My writing career grew along with my ever-growing kids. Just as they were learning about life and how to be their true selves in it, I was learning right alongside them. I was learning how to juggle motherhood with an outside-the-home job – no easy task – as well as a slowly blooming writing career. I learned when to give and when to take, and to always do what is best for ME and my family. I learned to do what ‘Lisa would do’ in certain situations: staying to true to myself, to not ‘go with the flow,’ and to keep perspective. Priorities would change and so would I.
And I learned I had to do all this while keeping my dreams, goals and aspirations in focus.
Phew – not easy.
As years went by and my kids got older, I was able to write more – ever-able to juggle and keep goals in focus – however there were always new challenges in family life that sometimes kept me away from my writing. But as I got older, my juggling skills strengthened, as did my perspective on things; on what’s important, on quickly passing time, and realizing I am the one responsible for achieving or not achieving my goals. But still, despite everyone getting older and more independent, I struggle with doing things FOR me – achieving my goals – and with the guilt of pursuing my goals and the time doing so can take away from family.
In my young adult book, THAT NIGHT (Evernight Teen, November 2015), Luke Hannon has a goal of becoming a mechanic. But when social perceptions fueled by gossip and misunderstanding threaten his goals, he has to clear his name and get to the bottom of what happened to his girlfriend, Jessica, ‘that night.’ But during his anxious quest to unravel the truth, he struggles with feelings of gulit and disloyalty, as if being so focused on clearing his name is disloyal to Jessica, especially given when she has gone through. He worries that protecting his goals and dreams is wrong and selfish.
But I think loyalty to someone else and loyalty to ourselves goes hand in hand. We have to stay loyal to our true selves – our dreams, goals and aspirations – if we can honestly maintain loyalty to anyone else.

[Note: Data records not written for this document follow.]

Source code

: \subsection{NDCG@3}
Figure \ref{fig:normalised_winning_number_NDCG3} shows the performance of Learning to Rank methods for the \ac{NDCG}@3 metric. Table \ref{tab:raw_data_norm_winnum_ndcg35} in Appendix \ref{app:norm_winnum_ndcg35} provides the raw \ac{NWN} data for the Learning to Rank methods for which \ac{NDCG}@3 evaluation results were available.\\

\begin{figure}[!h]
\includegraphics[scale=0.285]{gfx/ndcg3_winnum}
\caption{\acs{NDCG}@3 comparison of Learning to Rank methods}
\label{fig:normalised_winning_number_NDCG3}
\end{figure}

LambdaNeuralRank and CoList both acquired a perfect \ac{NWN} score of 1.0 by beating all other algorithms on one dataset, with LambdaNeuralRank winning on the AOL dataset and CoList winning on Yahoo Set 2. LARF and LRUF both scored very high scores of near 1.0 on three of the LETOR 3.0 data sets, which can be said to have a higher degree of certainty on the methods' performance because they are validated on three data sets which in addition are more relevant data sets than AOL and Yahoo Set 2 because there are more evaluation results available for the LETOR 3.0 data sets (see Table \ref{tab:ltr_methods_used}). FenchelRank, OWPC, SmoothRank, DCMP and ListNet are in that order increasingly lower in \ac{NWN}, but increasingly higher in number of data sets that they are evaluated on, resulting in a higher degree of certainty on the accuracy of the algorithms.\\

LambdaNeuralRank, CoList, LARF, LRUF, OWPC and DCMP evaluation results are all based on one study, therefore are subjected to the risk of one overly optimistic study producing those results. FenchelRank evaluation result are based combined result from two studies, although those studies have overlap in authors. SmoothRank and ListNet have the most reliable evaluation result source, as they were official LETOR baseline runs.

For me it’s setting an example to my kids of attaining goals while keeping perspective. For Luke it was being able to turn getting to the bottom of what happened that night not only to clear his name, but for the sake of Jessica, as well. There is nothing wrong with looking out for your own needs, I say, as long as you don’t fully lose perspective of what it’s important. Like Luke, I struggle with doing anything that fosters my dreams and goals that might take away from my family, just like he felt guilty about focusing on himself to preserve his goals and future.
It’s all part of growing up, both as a teen boy like Luke, or a (ahem) forty-something mother like me. Juggling and maintaining balance, perspective, learning how to win and lose, and staying true to yourself is constant. This little thing we call life is a never-ending cycle of learning and growing, and learning from growing. Just as Luke learned about ‘what would Luke do’ and staying true to himself in the book, I, too, am constantly defining and redefining ‘what would Lisa do’ in real life. Luke learned that honouring his true self only helped Jessica more than he realized.
And like Luke, I have found ways to stay true to myself in keeping perspective of what’s important to me – my family – all while keeping focus on and achieving my goals.
Every written word of the way.
Thank you for having me and thank you to your readers for stopping by!